The training also discussed the SADC industrialization strategy, which is a roadmap for transforming the region’s economy from being resource-based to being productive and diversified, with a strong focus on value addition, technology,, and innovation.
Another issue that was explored was the SADC Free Trade Area, which is a trade arrangement that allows for duty-free trade among SADC Member States, with the aim of enhancing market integration and competitiveness
The role of media in supporting the implementation of the Sustainable Development Goals (SDGs) and the African Continental Free Trade Area (AfCFTA) in the region was also highlighted.
The SDGs are a set of 17 global goals that address various social, economic, and environmental challenges, while the AfCFTA is a trade agreement that aims to create a single market for goods and services across Africa.
One of the highlights of the training was a keynote speech by Mr. Wazha Omphile, Project Management Officer at the SADC Secretariat, who shared his vision of accelerating the implementation of programs that aim to increase the volume of trade among Member States and thereby improve the livelihoods of the citizens of the community.

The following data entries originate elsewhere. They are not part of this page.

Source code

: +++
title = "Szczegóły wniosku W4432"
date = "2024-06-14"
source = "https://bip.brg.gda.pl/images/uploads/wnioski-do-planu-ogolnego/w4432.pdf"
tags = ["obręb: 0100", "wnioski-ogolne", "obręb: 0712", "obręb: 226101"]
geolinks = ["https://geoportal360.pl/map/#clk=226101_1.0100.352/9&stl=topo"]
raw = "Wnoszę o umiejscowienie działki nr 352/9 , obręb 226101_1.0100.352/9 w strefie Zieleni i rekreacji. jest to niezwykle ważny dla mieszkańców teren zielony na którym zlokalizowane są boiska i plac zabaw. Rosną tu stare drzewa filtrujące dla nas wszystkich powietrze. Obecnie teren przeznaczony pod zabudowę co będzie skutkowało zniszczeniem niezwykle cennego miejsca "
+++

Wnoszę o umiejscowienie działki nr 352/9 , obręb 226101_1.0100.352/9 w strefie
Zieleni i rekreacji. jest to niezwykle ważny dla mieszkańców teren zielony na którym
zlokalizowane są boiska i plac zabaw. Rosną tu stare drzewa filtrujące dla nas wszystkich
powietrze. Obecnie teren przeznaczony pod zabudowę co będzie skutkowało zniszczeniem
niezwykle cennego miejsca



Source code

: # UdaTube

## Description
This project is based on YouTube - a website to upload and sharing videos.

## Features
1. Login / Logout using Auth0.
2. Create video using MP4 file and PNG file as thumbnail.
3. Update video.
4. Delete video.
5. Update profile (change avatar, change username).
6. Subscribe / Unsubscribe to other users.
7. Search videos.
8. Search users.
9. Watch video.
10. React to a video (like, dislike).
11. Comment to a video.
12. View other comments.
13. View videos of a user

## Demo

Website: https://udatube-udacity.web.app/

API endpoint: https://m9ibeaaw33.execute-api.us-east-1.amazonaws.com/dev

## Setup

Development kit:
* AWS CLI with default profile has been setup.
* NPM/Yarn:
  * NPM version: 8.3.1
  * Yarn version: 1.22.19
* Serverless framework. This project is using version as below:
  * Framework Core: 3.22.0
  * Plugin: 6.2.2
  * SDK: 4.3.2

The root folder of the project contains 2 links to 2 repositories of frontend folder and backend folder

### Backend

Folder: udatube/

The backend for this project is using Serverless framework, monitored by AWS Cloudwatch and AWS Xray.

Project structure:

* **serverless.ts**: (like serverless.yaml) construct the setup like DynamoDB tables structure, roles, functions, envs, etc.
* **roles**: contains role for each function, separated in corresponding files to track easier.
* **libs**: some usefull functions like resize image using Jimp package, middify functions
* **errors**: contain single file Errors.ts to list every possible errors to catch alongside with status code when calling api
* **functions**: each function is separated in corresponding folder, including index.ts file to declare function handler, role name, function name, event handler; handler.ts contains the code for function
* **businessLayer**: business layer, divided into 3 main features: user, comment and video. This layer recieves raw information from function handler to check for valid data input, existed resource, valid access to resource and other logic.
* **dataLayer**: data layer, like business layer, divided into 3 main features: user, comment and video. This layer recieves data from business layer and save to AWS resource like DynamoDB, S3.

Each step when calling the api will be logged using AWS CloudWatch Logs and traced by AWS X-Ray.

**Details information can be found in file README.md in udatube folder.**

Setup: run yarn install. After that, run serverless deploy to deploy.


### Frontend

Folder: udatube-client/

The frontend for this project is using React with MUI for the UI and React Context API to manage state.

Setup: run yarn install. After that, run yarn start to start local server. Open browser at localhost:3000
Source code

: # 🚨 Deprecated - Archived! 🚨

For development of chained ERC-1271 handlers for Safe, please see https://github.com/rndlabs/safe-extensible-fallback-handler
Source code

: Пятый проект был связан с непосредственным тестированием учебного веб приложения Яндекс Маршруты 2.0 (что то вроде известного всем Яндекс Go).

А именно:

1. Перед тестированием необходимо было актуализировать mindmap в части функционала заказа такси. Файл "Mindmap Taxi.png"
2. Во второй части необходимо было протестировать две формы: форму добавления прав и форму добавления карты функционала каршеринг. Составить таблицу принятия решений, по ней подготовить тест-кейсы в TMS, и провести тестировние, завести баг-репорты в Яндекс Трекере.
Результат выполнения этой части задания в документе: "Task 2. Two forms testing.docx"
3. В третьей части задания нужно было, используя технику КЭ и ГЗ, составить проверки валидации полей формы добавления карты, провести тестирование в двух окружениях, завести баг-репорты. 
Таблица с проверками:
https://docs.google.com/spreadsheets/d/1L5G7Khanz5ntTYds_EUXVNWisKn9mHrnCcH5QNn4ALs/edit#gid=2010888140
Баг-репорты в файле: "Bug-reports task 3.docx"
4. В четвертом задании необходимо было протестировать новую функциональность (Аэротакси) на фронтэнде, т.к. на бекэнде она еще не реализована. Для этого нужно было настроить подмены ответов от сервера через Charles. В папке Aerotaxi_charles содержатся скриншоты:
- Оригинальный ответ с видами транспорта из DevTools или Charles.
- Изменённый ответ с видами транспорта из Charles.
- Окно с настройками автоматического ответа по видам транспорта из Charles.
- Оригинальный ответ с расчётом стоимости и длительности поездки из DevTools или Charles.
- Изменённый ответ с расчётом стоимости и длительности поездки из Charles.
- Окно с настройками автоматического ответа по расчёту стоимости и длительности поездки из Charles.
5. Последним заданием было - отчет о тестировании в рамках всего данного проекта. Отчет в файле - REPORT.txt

Omphile highlighted the challenges and gaps that affect the pace of regional integration and industrialization and how the SADC Secretariat is engaging member states and non-state actors to address them.
He stressed the importance of partnerships with the media to inform and engage citizens on SADC programs and opportunities and recognized the media as a key partner in raising awareness and fostering participation in SADC processes.

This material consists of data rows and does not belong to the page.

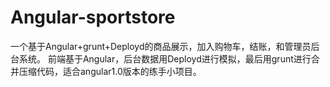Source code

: # Angular-sportstore
一个基于Angular+grunt+Deployd的商品展示，加入购物车，结账，和管理员后台系统。
前端基于Angular，后台数据用Deployd进行模拟，最后用grunt进行合并压缩代码，适合angular1.0版本的练手小项目。
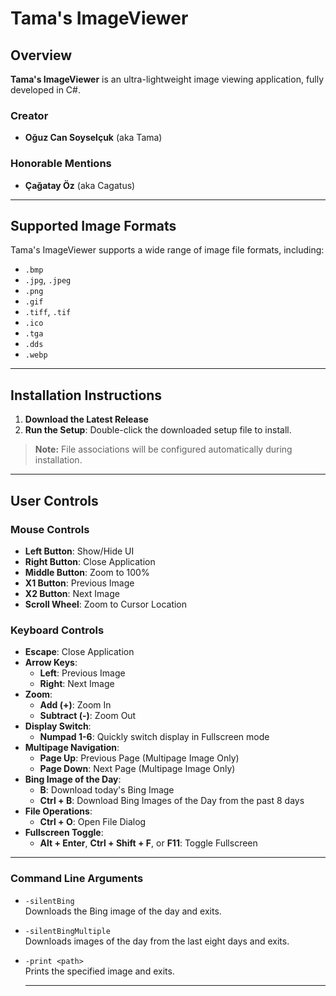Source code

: # Tama's ImageViewer

## Overview
**Tama's ImageViewer** is an ultra-lightweight image viewing application, fully developed in C#.

### Creator
- **Oğuz Can Soyselçuk** (aka Tama)

### Honorable Mentions
- **Çağatay Öz** (aka Cagatus)

---

## Supported Image Formats
Tama's ImageViewer supports a wide range of image file formats, including:

- `.bmp`
- `.jpg`, `.jpeg`
- `.png`
- `.gif`
- `.tiff`, `.tif`
- `.ico`
- `.tga`
- `.dds`
- `.webp`

---

## Installation Instructions
1. **Download the Latest Release**
2. **Run the Setup**: Double-click the downloaded setup file to install.

> **Note:** File associations will be configured automatically during installation.

---

## User Controls

### Mouse Controls
- **Left Button**: Show/Hide UI
- **Right Button**: Close Application
- **Middle Button**: Zoom to 100%
- **X1 Button**: Previous Image
- **X2 Button**: Next Image
- **Scroll Wheel**: Zoom to Cursor Location

### Keyboard Controls
- **Escape**: Close Application
- **Arrow Keys**:
  - **Left**: Previous Image
  - **Right**: Next Image
- **Zoom**:
  - **Add (+)**: Zoom In
  - **Subtract (-)**: Zoom Out
- **Display Switch**:
  - **Numpad 1-6**: Quickly switch display in Fullscreen mode
- **Multipage Navigation**:
  - **Page Up**: Previous Page (Multipage Image Only)
  - **Page Down**: Next Page (Multipage Image Only)
- **Bing Image of the Day**:
  - **B**: Download today's Bing Image
  - **Ctrl + B**: Download Bing Images of the Day from the past 8 days
- **File Operations**:
  - **Ctrl + O**: Open File Dialog
- **Fullscreen Toggle**:
  - **Alt + Enter**, **Ctrl + Shift + F**, or **F11**: Toggle Fullscreen

---

### Command Line Arguments

- `-silentBing`  
  Downloads the Bing image of the day and exits.

- `-silentBingMultiple`  
  Downloads images of the day from the last eight days and exits.

- `-print <path>`  
  Prints the specified image and exits.
  
  ---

Another session that drew attention was Media Support in Monitoring and Advocacy SADC Processes by Dr. Ambrose Rwaheru Aheisibwe, Programmes Director at SDGC/A.
He explained why media advocacy is important for SADC regional integration and how media platforms can enable stakeholders such as policymakers and non-state actors to communicate the benefits, opportunities, and challenges of SADC processes.
He shared some innovative communication strategies that can build public awareness and inspire people to take direct action to support SADC processes.
Aheisibwe emphasized how the media can amplify the voices of marginalized groups and foster dialogue and accountability.
One of the participants, a journalist from Zimbabwe, said she was honored to be part of the training and expressed her appreciation for the insights she gained from the experts and fellow participants.
She said she learnt a lot about the SADC regional integration agenda and how it relates to the SDGs and AfCFTA adding she hoped to contribute to the discussion on how media can promote regional cooperation and development through her work.
The training was part of a series of activities under a project titled “Strengthening Media Capacity for Enhanced Reporting on Regional Integration in Southern Africa”.
The project aims to enhance media capacity to report on regional integration issues, facilitate dialogue between media and policymakers, and create platforms for sharing best practices and experiences among media practitioners in Southern Africa.